Comprehensive Guide to Handling Concurrency Issues with Parallel LLM Calls in n8n

Step 1: Understanding the Concurrency Challenges with LLM APIs

Before implementing solutions, it's important to understand the specific concurrency challenges when working with LLM APIs in n8n:

Rate limits imposed by LLM providers (OpenAI, Anthropic, etc.)
Token quotas and usage limitations
Timeout issues with longer-running requests
Response handling for multiple simultaneous calls
Error propagation and recovery

Most LLM providers have specific rate limits, such as OpenAI's default tier allowing 3 requests per minute for GPT-4 or 3500 requests per minute for GPT-3.5. Exceeding these limits results in 429 Too Many Requests errors that can break your workflow.

Step 2: Setting Up the Environment in n8n

To properly handle concurrent LLM calls, first ensure your n8n environment is properly configured:

Update n8n to the latest version (minimum v0.214.0 for best concurrency support)
Configure execution settings for optimal performance
Set up appropriate credentials for your LLM service

Navigate to Settings → Executions in n8n and adjust these parameters:

Max Execution Timeout: Increase to at least 300 seconds for LLM operations
Timeout Workflow When Waiting For Webhook: Set to an appropriate value based on your expected response times

Step 3: Implementing Rate Limiting with the Split In Batches Node

The Split In Batches node is crucial for controlling the flow of requests to LLM APIs:


// Example workflow structure
// Start Node → Split In Batches → OpenAI Node → Merge Node → End Node

Configure the Split In Batches node:

Batch Size: Set according to your API rate limits (e.g., 3 for GPT-4)
Options → Batch Interval: Add a delay between batches (e.g., 20000ms for 20 seconds)
Options → Manually Handle Batch Size: Enable if you need dynamic batch sizing

This configuration ensures you stay within rate limits by processing items in controlled batches with appropriate intervals.

Step 4: Using Function Nodes for Advanced Rate Control

For more sophisticated rate limiting, implement a Function node with dynamic delays:


// Function node before LLM API calls
// Implements token bucket algorithm for rate limiting
const items = $input.all();
const rateLimit = 3; // Requests per minute
const interval = 60000 / rateLimit; // Time between requests in ms

// Return items with delays
return items.map((item, index) => {
  const delay = index \* interval;
  
  return {
    json: {
      ...item.json,
      delay,
      scheduledTime: new Date(Date.now() + delay).toISOString()
    },
    pairedItem: item.pairedItem,
  };
});

After this node, add a "Wait" node that uses the dynamic delay value from each item.
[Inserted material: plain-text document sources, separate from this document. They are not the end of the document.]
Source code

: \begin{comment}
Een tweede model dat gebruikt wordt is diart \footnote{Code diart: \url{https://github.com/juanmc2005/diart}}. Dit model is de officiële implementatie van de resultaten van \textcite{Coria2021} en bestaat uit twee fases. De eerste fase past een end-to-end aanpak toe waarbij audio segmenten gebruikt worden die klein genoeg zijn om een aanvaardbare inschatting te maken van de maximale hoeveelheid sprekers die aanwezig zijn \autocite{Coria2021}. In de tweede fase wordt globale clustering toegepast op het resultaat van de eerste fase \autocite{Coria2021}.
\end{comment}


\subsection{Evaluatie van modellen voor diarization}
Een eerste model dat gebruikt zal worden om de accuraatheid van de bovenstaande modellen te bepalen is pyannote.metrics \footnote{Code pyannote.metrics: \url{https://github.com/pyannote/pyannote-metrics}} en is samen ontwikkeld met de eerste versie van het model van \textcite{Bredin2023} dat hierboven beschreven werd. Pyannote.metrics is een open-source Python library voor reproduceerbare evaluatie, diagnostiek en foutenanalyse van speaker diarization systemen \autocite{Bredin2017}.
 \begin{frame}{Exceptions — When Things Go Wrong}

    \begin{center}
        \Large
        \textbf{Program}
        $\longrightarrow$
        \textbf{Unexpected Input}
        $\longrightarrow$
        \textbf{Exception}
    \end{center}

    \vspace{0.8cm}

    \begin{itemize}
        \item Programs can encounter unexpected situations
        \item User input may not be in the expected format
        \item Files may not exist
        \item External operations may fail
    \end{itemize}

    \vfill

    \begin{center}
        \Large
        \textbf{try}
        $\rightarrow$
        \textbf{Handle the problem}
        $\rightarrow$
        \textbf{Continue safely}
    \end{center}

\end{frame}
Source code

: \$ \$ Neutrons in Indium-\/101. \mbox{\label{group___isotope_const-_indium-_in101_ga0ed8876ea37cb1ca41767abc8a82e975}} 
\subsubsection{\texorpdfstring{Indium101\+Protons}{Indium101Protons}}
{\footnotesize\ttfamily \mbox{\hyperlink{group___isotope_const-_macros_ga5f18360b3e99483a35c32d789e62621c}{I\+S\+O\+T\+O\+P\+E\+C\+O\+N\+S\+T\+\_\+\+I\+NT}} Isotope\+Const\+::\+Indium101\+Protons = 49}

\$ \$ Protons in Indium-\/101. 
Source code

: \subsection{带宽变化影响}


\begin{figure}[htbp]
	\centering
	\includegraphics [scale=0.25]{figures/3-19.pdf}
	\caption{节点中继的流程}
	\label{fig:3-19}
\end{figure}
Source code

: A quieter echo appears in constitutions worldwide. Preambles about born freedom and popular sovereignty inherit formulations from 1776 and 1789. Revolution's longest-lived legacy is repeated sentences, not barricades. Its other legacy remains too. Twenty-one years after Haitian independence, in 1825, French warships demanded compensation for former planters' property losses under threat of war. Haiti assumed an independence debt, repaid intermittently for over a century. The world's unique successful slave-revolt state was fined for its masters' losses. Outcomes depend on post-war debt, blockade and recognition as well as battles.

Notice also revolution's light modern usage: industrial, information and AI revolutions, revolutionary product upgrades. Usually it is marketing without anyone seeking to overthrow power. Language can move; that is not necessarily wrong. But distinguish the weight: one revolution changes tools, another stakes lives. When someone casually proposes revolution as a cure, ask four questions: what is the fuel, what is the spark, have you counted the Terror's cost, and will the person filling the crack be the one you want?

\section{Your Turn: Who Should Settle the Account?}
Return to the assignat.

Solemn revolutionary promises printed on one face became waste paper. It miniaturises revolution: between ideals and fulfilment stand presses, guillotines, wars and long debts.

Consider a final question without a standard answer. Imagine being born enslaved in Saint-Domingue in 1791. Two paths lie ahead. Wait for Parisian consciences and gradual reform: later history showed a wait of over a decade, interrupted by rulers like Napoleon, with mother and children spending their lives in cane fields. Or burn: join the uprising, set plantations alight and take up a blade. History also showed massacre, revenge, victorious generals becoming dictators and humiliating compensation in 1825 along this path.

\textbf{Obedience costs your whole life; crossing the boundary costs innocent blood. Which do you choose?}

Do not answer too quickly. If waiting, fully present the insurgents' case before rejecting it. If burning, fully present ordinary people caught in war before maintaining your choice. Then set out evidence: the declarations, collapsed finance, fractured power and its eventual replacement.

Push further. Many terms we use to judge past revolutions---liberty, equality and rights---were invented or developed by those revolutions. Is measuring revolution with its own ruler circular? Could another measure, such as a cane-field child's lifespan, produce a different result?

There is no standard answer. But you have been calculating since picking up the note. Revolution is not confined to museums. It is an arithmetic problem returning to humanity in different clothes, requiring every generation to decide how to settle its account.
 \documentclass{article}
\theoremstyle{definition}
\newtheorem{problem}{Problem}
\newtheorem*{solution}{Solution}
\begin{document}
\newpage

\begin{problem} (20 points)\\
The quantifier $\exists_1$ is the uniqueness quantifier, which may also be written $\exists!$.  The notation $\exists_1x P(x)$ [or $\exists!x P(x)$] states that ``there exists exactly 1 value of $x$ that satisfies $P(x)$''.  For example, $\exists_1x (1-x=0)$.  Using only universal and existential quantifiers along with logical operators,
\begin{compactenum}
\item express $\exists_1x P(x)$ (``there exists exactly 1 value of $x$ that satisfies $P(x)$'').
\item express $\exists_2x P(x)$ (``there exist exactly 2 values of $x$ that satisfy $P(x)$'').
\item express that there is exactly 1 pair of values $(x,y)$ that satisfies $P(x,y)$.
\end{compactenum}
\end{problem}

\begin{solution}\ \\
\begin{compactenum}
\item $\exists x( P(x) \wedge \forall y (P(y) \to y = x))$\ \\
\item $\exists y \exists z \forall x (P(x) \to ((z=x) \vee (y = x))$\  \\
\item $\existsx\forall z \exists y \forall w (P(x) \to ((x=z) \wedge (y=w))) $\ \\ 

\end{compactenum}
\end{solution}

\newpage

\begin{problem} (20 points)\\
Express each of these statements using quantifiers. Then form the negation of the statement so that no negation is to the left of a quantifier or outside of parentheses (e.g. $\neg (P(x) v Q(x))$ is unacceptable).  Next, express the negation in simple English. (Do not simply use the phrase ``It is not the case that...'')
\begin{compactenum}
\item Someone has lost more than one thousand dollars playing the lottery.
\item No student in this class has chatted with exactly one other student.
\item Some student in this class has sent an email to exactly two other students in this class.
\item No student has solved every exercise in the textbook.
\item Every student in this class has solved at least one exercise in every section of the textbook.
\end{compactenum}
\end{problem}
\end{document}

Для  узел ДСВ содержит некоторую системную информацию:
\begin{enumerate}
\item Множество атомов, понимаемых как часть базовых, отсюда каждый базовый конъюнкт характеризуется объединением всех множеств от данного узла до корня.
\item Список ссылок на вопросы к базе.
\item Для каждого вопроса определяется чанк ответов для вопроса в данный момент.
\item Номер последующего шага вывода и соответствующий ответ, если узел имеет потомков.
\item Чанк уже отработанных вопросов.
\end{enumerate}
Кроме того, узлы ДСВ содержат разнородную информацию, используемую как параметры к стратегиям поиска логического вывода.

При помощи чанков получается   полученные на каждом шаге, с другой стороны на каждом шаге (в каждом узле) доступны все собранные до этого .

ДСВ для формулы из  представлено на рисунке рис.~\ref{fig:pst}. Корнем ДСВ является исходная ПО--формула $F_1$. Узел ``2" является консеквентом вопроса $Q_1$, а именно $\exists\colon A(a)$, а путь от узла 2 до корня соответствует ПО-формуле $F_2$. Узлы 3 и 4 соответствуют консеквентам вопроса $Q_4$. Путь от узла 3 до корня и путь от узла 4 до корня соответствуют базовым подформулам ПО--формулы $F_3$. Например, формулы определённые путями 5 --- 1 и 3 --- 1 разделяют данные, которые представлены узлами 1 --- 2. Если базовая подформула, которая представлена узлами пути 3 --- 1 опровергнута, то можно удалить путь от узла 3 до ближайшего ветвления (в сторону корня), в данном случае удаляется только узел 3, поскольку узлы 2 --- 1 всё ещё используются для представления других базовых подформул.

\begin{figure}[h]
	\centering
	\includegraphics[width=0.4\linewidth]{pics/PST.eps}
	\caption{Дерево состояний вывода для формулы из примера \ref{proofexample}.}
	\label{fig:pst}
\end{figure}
Step 5: Implementing Error Handling and Retries

Robust error handling is essential for parallel LLM calls. Implement the following approach:

Add an Error Trigger node to handle failures
Implement exponential backoff for retries
Use a Function node to process and log errors

Function node for error handling with retry logic:


// Add this Function node after your LLM node
const items = $input.all();
const results = [];

for (const item of items) {
  try {
    // If this is a retry, check how many attempts we've made
    const retryCount = item.json.retryCount || 0;
    
    // Check if the item contains an error (e.g., rate limit exceeded)
    if (item.json.error && item.json.error.includes('rate_limit_exceeded')) {
      // Implement exponential backoff
      const backoffTime = Math.pow(2, retryCount) \* 1000; // 1s, 2s, 4s, 8s...
      
      if (retryCount < 5) { // Maximum 5 retry attempts
        // Schedule for retry
        results.push({
          json: {
            ...item.json,
            retryCount: retryCount + 1,
            retryAfter: backoffTime,
            status: 'scheduled\_retry'
          },
          pairedItem: item.pairedItem
        });
        continue;
      }
    }
    
    // No error or max retries exceeded, pass through the item
    results.push(item);
  } catch (error) {
    // Handle unexpected errors
    results.push({
      json: {
        ...item.json,
        error: error.message,
        status: 'error'
      },
      pairedItem: item.pairedItem
    });
  }
}

return results;

Step 6: Creating a Wait-Retry Loop for Failed Requests

For items that need to be retried, implement a loop structure:


// Function Node to check if item needs retry
const item = $input.first();

// If item is scheduled for retry, return true to continue loop
if (item.json.status === 'scheduled\_retry') {
  return [
    { json: { continueLoop: true, retryAfter: item.json.retryAfter } }
  ];
}

// Otherwise exit the loop
return [
  { json: { continueLoop: false, result: item.json } }
];

Connect this to an IF node that checks continueLoop, and if true, connects to a Wait node that uses the retryAfter value before returning to your LLM node.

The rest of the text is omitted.